You are viewing a plain text version of this content. The canonical link for it is here.
Posted to commits@kudu.apache.org by mp...@apache.org on 2017/08/25 19:26:08 UTC

[2/2] kudu git commit: Fix flaky ts_recovery-itest TestChangeMaxCellSize

Fix flaky ts_recovery-itest TestChangeMaxCellSize

In TSTabletManager::CreateReportedTabletPB(), each replica's state is
reported, and if this state is FAILED, it additionally reports the error
state that caused it to fail. However, replica state is transient, and
can, on rare occasion, change between these two retrievals of replica
state.

This led to a DCHECK failure in ts_recovery-itest when parsing a
report, as reports with errors are expected to be FAILED. The failure
was consistent with the following sequence of events:
  1. The tablet is opened, hits an error, and starts shutting down
  2. The report notes the replica state (STOPPING)
  3. The tablet finishes shutting down and switches its state (FAILED)
  4. The report, seeing the replica is FAILED, notes the error that
     caused the shut down
  5. The catalog manager goes through the report, and notes the error
     tacked onto the report and the fact that the tablet is STOPPING
     instead of FAILED. This fails the DCHECK, as logged below:

BlockManagerType/TsRecoveryITest.TestChangeMaxCellSize/0: catalog_manager.cc:2489] Check failed: report.state() == tablet::FAILED (3 vs. 2)

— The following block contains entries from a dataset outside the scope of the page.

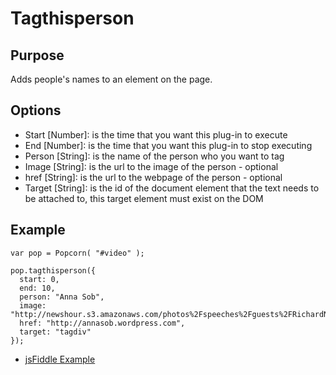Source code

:# Tagthisperson #

## Purpose ##

Adds people's names to an element on the page.

## Options ##

* Start [Number]: is the time that you want this plug-in to execute
* End [Number]: is the time that you want this plug-in to stop executing
* Person [String]: is the name of the person who you want to tag
* Image [String]: is the url to the image of the person - optional
* href [String]: is the url to the webpage of the person - optional
* Target [String]: is the id of the document element that the text needs to be attached to, this target element must exist on the DOM

## Example ##

    var pop = Popcorn( "#video" );

    pop.tagthisperson({
      start: 0,
      end: 10,
      person: "Anna Sob",
      image: "http://newshour.s3.amazonaws.com/photos%2Fspeeches%2Fguests%2FRichardNSmith_thumbnail.jpg",
      href: "http://annasob.wordpress.com",
      target: "tagdiv"
    });

* [jsFiddle Example](http://jsfiddle.net/popcornjs/ya23v/)
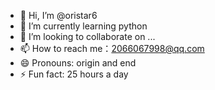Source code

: - 👋 Hi, I’m @oristar6
- 🌱 I’m currently learning python
- 💞️ I’m looking to collaborate on ...
- 📫 How to reach me：2066067998@qq.com
- 😄 Pronouns: origin and end
- ⚡ Fun fact: 25 hours a day

<!---
oristar6/oristar6 is a ✨ special ✨ repository because its `README.md` (this file) appears on your GitHub profile.
You can click the Preview link to take a look at your changes.
--->
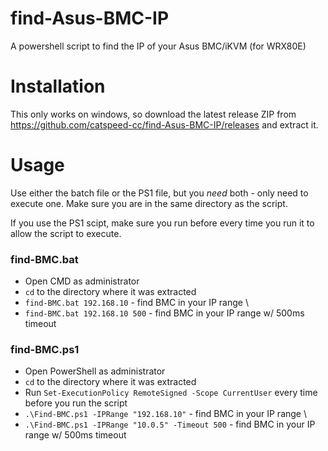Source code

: # find-Asus-BMC-IP
A powershell script to find the IP of your Asus BMC/iKVM (for WRX80E)

# Installation
This only works on windows, so download the latest release ZIP from https://github.com/catspeed-cc/find-Asus-BMC-IP/releases and extract it.

# Usage
Use either the batch file or the PS1 file, but you _need_ both - only need to execute one. Make sure you are in the same directory as the script.

If you use the PS1 scipt, make sure you run  before every time you run it to allow the script to execute.

### find-BMC.bat
- Open CMD as administrator
- `cd` to the directory where it was extracted
- `find-BMC.bat 192.168.10` - find BMC in your IP range \
- `find-BMC.bat 192.168.10 500` - find BMC in your IP range w/ 500ms timeout

### find-BMC.ps1
- Open PowerShell as administrator
- `cd` to the directory where it was extracted
- Run `Set-ExecutionPolicy RemoteSigned -Scope CurrentUser` every time before you run the script
- `.\Find-BMC.ps1 -IPRange "192.168.10"` - find BMC in your IP range \
- `.\Find-BMC.ps1 -IPRange "10.0.5" -Timeout 500` - find BMC in your IP range w/ 500ms timeout
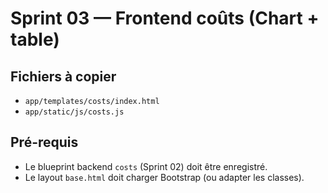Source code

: # Sprint 03 — Frontend coûts (Chart + table)

## Fichiers à copier
- `app/templates/costs/index.html`
- `app/static/js/costs.js`

## Pré-requis
- Le blueprint backend `costs` (Sprint 02) doit être enregistré.
- Le layout `base.html` doit charger Bootstrap (ou adapter les classes).
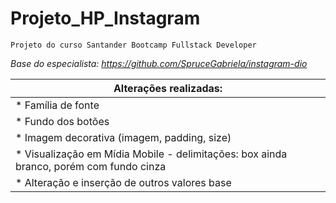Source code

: # Projeto_HP_Instagram
`Projeto do curso Santander Bootcamp Fullstack Developer`

_Base do especialista: https://github.com/SpruceGabriela/instagram-dio_

|**Alterações realizadas:**|
|-|
|  * Família de fonte|
|  * Fundo dos botões|
|  * Imagem decorativa (imagem, padding, size)|
|  * Visualização em Mídia Mobile - delimitações: box ainda branco, porém com fundo cinza|
|  * Alteração e inserção de outros valores base|
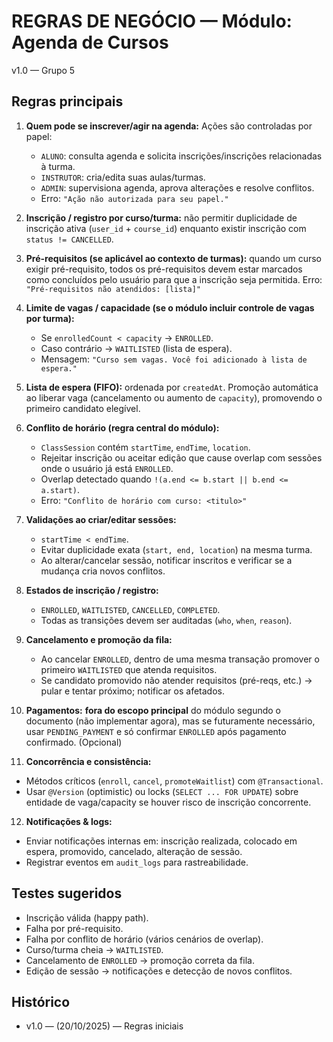 # REGRAS DE NEGÓCIO — Módulo: Agenda de Cursos
v1.0 — Grupo 5 


## Regras principais
1. **Quem pode se inscrever/agir na agenda:** Ações são controladas por papel:
   - `ALUNO`: consulta agenda e solicita inscrições/inscrições relacionadas à turma.
   - `INSTRUTOR`: cria/edita suas aulas/turmas.
   - `ADMIN`: supervisiona agenda, aprova alterações e resolve conflitos.
   - Erro: `"Ação não autorizada para seu papel."`

2. **Inscrição / registro por curso/turma:** não permitir duplicidade de inscrição ativa (`user_id` + `course_id`) enquanto existir inscrição com `status != CANCELLED`.

3. **Pré-requisitos (se aplicável ao contexto de turmas):** quando um curso exigir pré-requisito, todos os pré-requisitos devem estar marcados como concluídos pelo usuário para que a inscrição seja permitida. Erro: `"Pré-requisitos não atendidos: [lista]"`

4. **Limite de vagas / capacidade (se o módulo incluir controle de vagas por turma):**
   - Se `enrolledCount < capacity` → `ENROLLED`.
   - Caso contrário → `WAITLISTED` (lista de espera).
   - Mensagem: `"Curso sem vagas. Você foi adicionado à lista de espera."`

5. **Lista de espera (FIFO):** ordenada por `createdAt`. Promoção automática ao liberar vaga (cancelamento ou aumento de `capacity`), promovendo o primeiro candidato elegível.

6. **Conflito de horário (regra central do módulo):**
   - `ClassSession` contém `startTime`, `endTime`, `location`.
   - Rejeitar inscrição ou aceitar edição que cause overlap com sessões onde o usuário já está `ENROLLED`.
   - Overlap detectado quando `!(a.end <= b.start || b.end <= a.start)`.
   - Erro: `"Conflito de horário com curso: <titulo>"`

7. **Validações ao criar/editar sessões:**
   - `startTime < endTime`.
   - Evitar duplicidade exata (`start, end, location`) na mesma turma.
   - Ao alterar/cancelar sessão, notificar inscritos e verificar se a mudança cria novos conflitos.

8. **Estados de inscrição / registro:**
   - `ENROLLED`, `WAITLISTED`, `CANCELLED`, `COMPLETED`.
   - Todas as transições devem ser auditadas (`who`, `when`, `reason`).

9. **Cancelamento e promoção da fila:**
   - Ao cancelar `ENROLLED`, dentro de uma mesma transação promover o primeiro `WAITLISTED` que atenda requisitos.
   - Se candidato promovido não atender requisitos (pré-reqs, etc.) → pular e tentar próximo; notificar os afetados.

10. **Pagamentos:** **fora do escopo principal** do módulo segundo o documento (não implementar agora), mas se futuramente necessário, usar `PENDING_PAYMENT` e só confirmar `ENROLLED` após pagamento confirmado. (Opcional)

11. **Concorrência e consistência:**
   - Métodos críticos (`enroll`, `cancel`, `promoteWaitlist`) com `@Transactional`.
   - Usar `@Version` (optimistic) ou locks (`SELECT ... FOR UPDATE`) sobre entidade de vaga/capacity se houver risco de inscrição concorrente.

12. **Notificações & logs:**
   - Enviar notificações internas em: inscrição realizada, colocado em espera, promovido, cancelado, alteração de sessão.
   - Registrar eventos em `audit_logs` para rastreabilidade.

## Testes sugeridos
- Inscrição válida (happy path).
- Falha por pré-requisito.
- Falha por conflito de horário (vários cenários de overlap).
- Curso/turma cheia → `WAITLISTED`.
- Cancelamento de `ENROLLED` → promoção correta da fila.
- Edição de sessão → notificações e detecção de novos conflitos.

## Histórico
- v1.0 — (20/10/2025) — Regras iniciais 

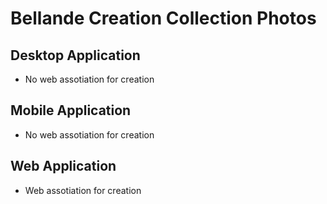 # Bellande Creation Collection Photos

## Desktop Application
- No web assotiation for creation

## Mobile Application
- No web assotiation for creation

## Web Application
- Web assotiation for creation
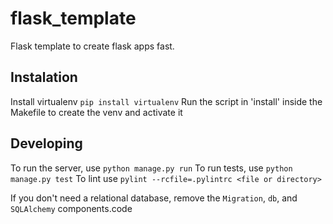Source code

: # flask_template
Flask template to create flask apps fast.

## Instalation
Install virtualenv `pip install virtualenv`
Run the script in 'install' inside the Makefile to create the venv and activate it

## Developing
To run the server, use `python manage.py run`
To run tests, use `python manage.py test`
To lint use  `pylint --rcfile=.pylintrc <file or directory>`


If you don't need a relational database, remove the `Migration`, `db`, and `SQLAlchemy` components.code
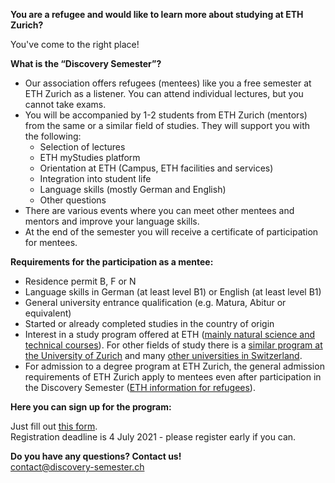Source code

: **You are a refugee and would like to learn more about studying at ETH Zurich?**

You've come to the right place!

**What is the “Discovery Semester”?**

- Our association offers refugees (mentees) like you a free semester at ETH Zurich as a listener. You can attend individual lectures, but you cannot take exams.
- You will be accompanied by 1-2 students from ETH Zurich (mentors) from the same or a similar field of studies. They will support you with the following:
  - Selection of lectures
  - ETH myStudies platform
  - Orientation at ETH (Campus, ETH facilities and services)
  - Integration into student life
  - Language skills (mostly German and English)
  - Other questions
- There are various events where you can meet other mentees and mentors and improve your language skills.
- At the end of the semester you will receive a certificate of participation for mentees.

**Requirements for the participation as a mentee:**

- Residence permit B, F or N
- Language skills in German (at least level B1) or English (at least level B1)
- General university entrance qualification (e.g. Matura, Abitur or equivalent)
- Started or already completed studies in the country of origin 
- Interest in a study program offered at ETH ([mainly natural science and technical courses](https://ethz.ch/en/studies/bachelor/bachelors-degree-programmes.html)). For other fields of study there is a [similar program at the University of Zurich](https://www.int.uzh.ch/en/in/refugees.html) and many [other universities in Switzerland](https://www.perspektiven-studium.ch/hochschulprojekte-schweiz/).
- For admission to a degree program at ETH Zurich, the general admission requirements of ETH Zurich apply to mentees even after participation in the Discovery Semester ([ETH information for refugees](https://ethz.ch/en/studies/international-immigration-housing/refugees.html)).

**Here you can sign up for the program:**

Just fill out [this form](https://docs.google.com/forms/d/e/1FAIpQLScqlNL28YcNBblMdOoIQpe8rqwPojdJ7C9td6YXXM0u4I023g/viewform?usp=sf_link).  
Registration deadline is 4 July 2021 - please register early if you can.

**Do you have any questions? Contact us!**  
[contact@discovery-semester.ch](mailto:contact@discovery-semester.ch)

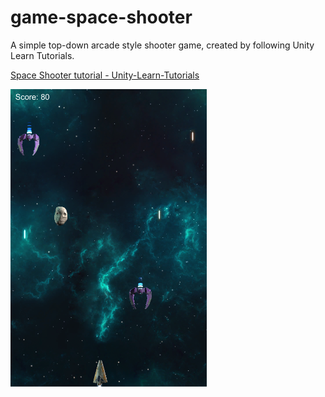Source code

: # game-space-shooter

A simple top-down arcade style shooter game, created by following Unity Learn Tutorials.

[Space Shooter tutorial - Unity-Learn-Tutorials](https://unity3d.com/cn/learn/tutorials/projects/space-shooter-tutorial)

![](media/20170312-001.png)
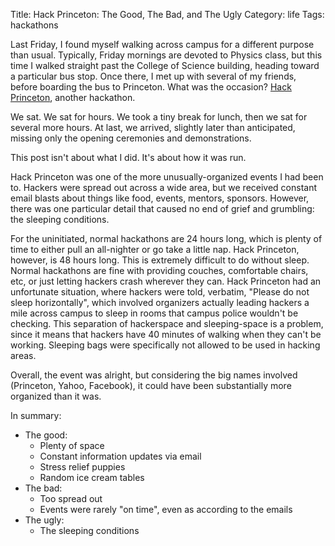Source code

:Title: Hack Princeton: The Good, The Bad, and The Ugly
Category: life
Tags: hackathons

Last Friday, I found myself walking across campus for a different purpose than usual. Typically, Friday mornings are devoted to Physics class, but this time I walked straight past the College of Science building, heading toward a particular bus stop. Once there, I met up with several of my friends, before boarding the bus to Princeton. What was the occasion? [Hack Princeton], another hackathon.

We sat. We sat for hours. We took a tiny break for lunch, then we sat for several more hours. At last, we arrived, slightly later than anticipated, missing only the opening ceremonies and demonstrations.

This post isn't about what I did. It's about how it was run.

Hack Princeton was one of the more unusually-organized events I had been to. Hackers were spread out across a wide area, but we received constant email blasts about things like food, events, mentors, sponsors. However, there was one particular detail that caused no end of grief and grumbling: the sleeping conditions.

For the uninitiated, normal hackathons are 24 hours long, which is plenty of time to either pull an all-nighter or go take a little nap. Hack Princeton, however, is 48 hours long. This is extremely difficult to do without sleep. Normal hackathons are fine with providing couches, comfortable chairs, etc, or just letting hackers crash wherever they can. Hack Princeton had an unfortunate situation, where hackers were told, verbatim, "Please do not sleep horizontally", which involved organizers actually leading hackers a mile across campus to sleep in rooms that campus police wouldn't be checking. This separation of hackerspace and sleeping-space is a problem, since it means that hackers have 40 minutes of walking when they can't be working. Sleeping bags were specifically not allowed to be used in hacking areas.

Overall, the event was alright, but considering the big names involved (Princeton, Yahoo, Facebook), it could have been substantially more organized than it was.

In summary:

- The good:
    - Plenty of space
    - Constant information updates via email
    - Stress relief puppies
    - Random ice cream tables
- The bad:
    - Too spread out
    - Events were rarely "on time", even as according to the emails
- The ugly:
    - The sleeping conditions


[Hack Princeton]: http://hackprinceton.com
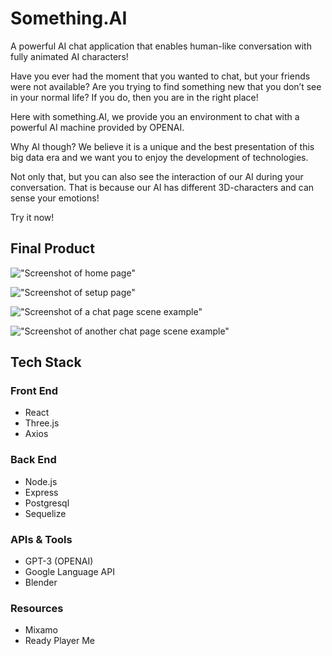 # Something.AI

A powerful AI chat application that enables human-like conversation with fully animated AI characters!

Have you ever had the moment that you wanted to chat, but your friends were not available? Are you trying to find something new that you don’t see in your normal life? If you do, then you are in the right place!

Here with something.AI, we provide you an environment to chat with a powerful AI machine provided by OPENAI.

Why AI though? We believe it is a unique and the best presentation of this big data era and we want you to enjoy the development of technologies.

Not only that, but you can also see the interaction of our AI during your conversation. That is because our AI has different 3D-characters and can sense your emotions!

Try it now!

## Final Product

!["Screenshot of home page"](https://github.com/xli52/final/blob/main/client/docs/images/home_page.png?raw=true)

!["Screenshot of setup page"](https://github.com/xli52/final/blob/main/client/docs/images/setup_page.png?raw=true)

!["Screenshot of a chat page scene example"](https://github.com/xli52/final/blob/main/client/docs/images/chat_scene_1.png?raw=true)

!["Screenshot of another chat page scene example"](https://github.com/xli52/final/blob/main/client/docs/images/chat_scene_2.png?raw=true)

## Tech Stack

### Front End

- React
- Three.js
- Axios

### Back End

- Node.js
- Express
- Postgresql
- Sequelize

### APIs & Tools

- GPT-3 (OPENAI)
- Google Language API
- Blender

### Resources

- Mixamo
- Ready Player Me
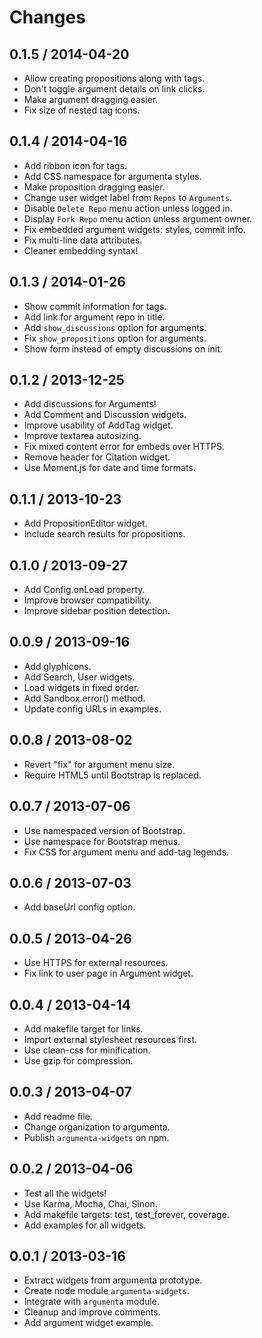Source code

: 
# Changes

## 0.1.5 / 2014-04-20

+ Allow creating propositions along with tags.
+ Don't toggle argument details on link clicks.
+ Make argument dragging easier.
+ Fix size of nested tag icons.

## 0.1.4 / 2014-04-16

+ Add ribbon icon for tags.
+ Add CSS namespace for argumenta styles.
+ Make proposition dragging easier.
+ Change user widget label from `Repos` to `Arguments`.
+ Disable `Delete Repo` menu action unless logged in.
+ Display `Fork Repo` menu action unless argument owner.
+ Fix embedded argument widgets: styles, commit info.
+ Fix multi-line data attributes.
+ Cleaner embedding syntax!

## 0.1.3 / 2014-01-26

+ Show commit information for tags.
+ Add link for argument repo in title.
+ Add `show_discussions` option for arguments.
+ Fix `show_propositions` option for arguments.
+ Show form instead of empty discussions on init.

## 0.1.2 / 2013-12-25

+ Add discussions for Arguments!
+ Add Comment and Discussion widgets.
+ Improve usability of AddTag widget.
+ Improve textarea autosizing.
+ Fix mixed content error for embeds over HTTPS.
+ Remove header for Citation widget.
+ Use Moment.js for date and time formats.

## 0.1.1 / 2013-10-23

+ Add PropositionEditor widget.
+ Include search results for propositions.

## 0.1.0 / 2013-09-27

+ Add Config.onLoad property.
+ Improve browser compatibility.
+ Improve sidebar position detection.

## 0.0.9 / 2013-09-16

+ Add glyphicons.
+ Add Search, User widgets.
+ Load widgets in fixed order.
+ Add Sandbox.error() method.
+ Update config URLs in examples.

## 0.0.8 / 2013-08-02

+ Revert "fix" for argument menu size.
+ Require HTML5 until Bootstrap is replaced.

## 0.0.7 / 2013-07-06

+ Use namespaced version of Bootstrap.
+ Use namespace for Bootstrap menus.
+ Fix CSS for argument menu and add-tag legends.

## 0.0.6 / 2013-07-03

+ Add baseUrl config option.

## 0.0.5 / 2013-04-26

+ Use HTTPS for external resources.
+ Fix link to user page in Argument widget.

## 0.0.4 / 2013-04-14

+ Add makefile target for links.
+ Import external stylesheet resources first.
+ Use clean-css for minification.
+ Use gzip for compression.

## 0.0.3 / 2013-04-07

+ Add readme file.
+ Change organization to argumenta.
+ Publish `argumenta-widgets` on npm.

## 0.0.2 / 2013-04-06

+ Test all the widgets!
+ Use Karma, Mocha, Chai, Sinon.
+ Add makefile targets: test, test_forever, coverage.
+ Add examples for all widgets.

## 0.0.1 / 2013-03-16

+ Extract widgets from argumenta prototype.
+ Create node module `argumenta-widgets`.
+ Integrate with `argumenta` module.
+ Cleanup and improve comments.
+ Add argument widget example.

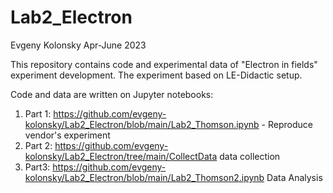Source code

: # Lab2_Electron

Evgeny Kolonsky Apr-June 2023

This repository contains code and experimental data of "Electron in fields" experiment development.
The experiment based on LE-Didactic setup. 

Code and data are written on Jupyter notebooks:

1. Part 1: https://github.com/evgeny-kolonsky/Lab2_Electron/blob/main/Lab2_Thomson.ipynb - Reproduce vendor's experiment
2. Part 2: https://github.com/evgeny-kolonsky/Lab2_Electron/tree/main/CollectData data collection
3. Part3: https://github.com/evgeny-kolonsky/Lab2_Electron/blob/main/Lab2_Thomson2.ipynb Data Analysis

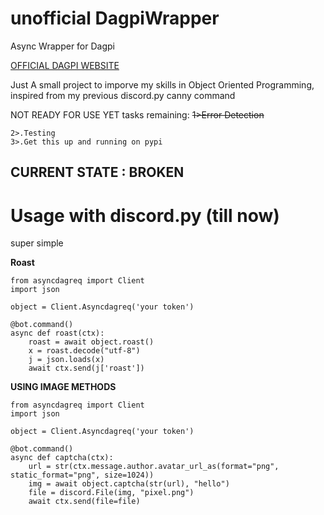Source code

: # unofficial DagpiWrapper
Async Wrapper for Dagpi

[OFFICIAL DAGPI WEBSITE](https://dagpi.xyz/)

Just A small project to imporve my skills in Object Oriented Programming, inspired from my previous discord.py canny command

NOT READY FOR USE YET
tasks remaining:
    ~~1>Error Detection~~
    
    2>.Testing
    3>.Get this up and running on pypi

## CURRENT STATE : BROKEN

# Usage with discord.py  (till now)
super simple

**Roast**

    from asyncdagreq import Client
    import json

    object = Client.Asyncdagreq('your token')

    @bot.command()
    async def roast(ctx):
        roast = await object.roast()
        x = roast.decode("utf-8")
        j = json.loads(x)
        await ctx.send(j['roast'])
        
**USING IMAGE METHODS**

    from asyncdagreq import Client
    import json

    object = Client.Asyncdagreq('your token')
    
    @bot.command()
    async def captcha(ctx):
        url = str(ctx.message.author.avatar_url_as(format="png", static_format="png", size=1024))
        img = await object.captcha(str(url), "hello")
        file = discord.File(img, "pixel.png")
        await ctx.send(file=file)
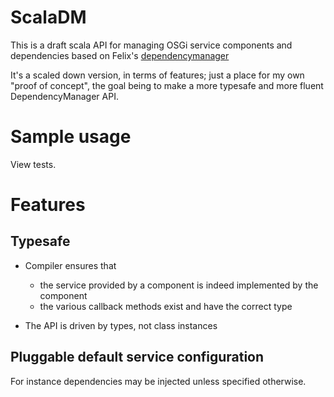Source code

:# ScalaDM

This is a draft scala API for managing OSGi service components and dependencies based on Felix's [dependencymanager](http://felix.apache.org/documentation/subprojects/apache-felix-dependency-manager.html)

It's a scaled down version, in terms of features; just a place for my own "proof of concept", the goal being to make a more typesafe and more fluent DependencyManager API.

# Sample usage

View tests.

# Features

## Typesafe

* Compiler ensures that

    * the service provided by a component is indeed implemented by the component
    * the various callback methods exist and have the correct type

* The API is driven by types, not class instances

## Pluggable default service configuration

For instance dependencies may be injected unless specified otherwise.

This sequence may be more frequent since a9d17c0, which enforces the
tablet stops (i.e. go into the STOPPING state and shut down the
replica's internals) before going into the FAILED state, instead of
going directly to the FAILED state.

Validated by injecting a pause in the CreateReportedTabletPB between the
two calls and hitting the DCHECK failure. This is fixed by reporting the
error regardless of state and removing this DCHECK.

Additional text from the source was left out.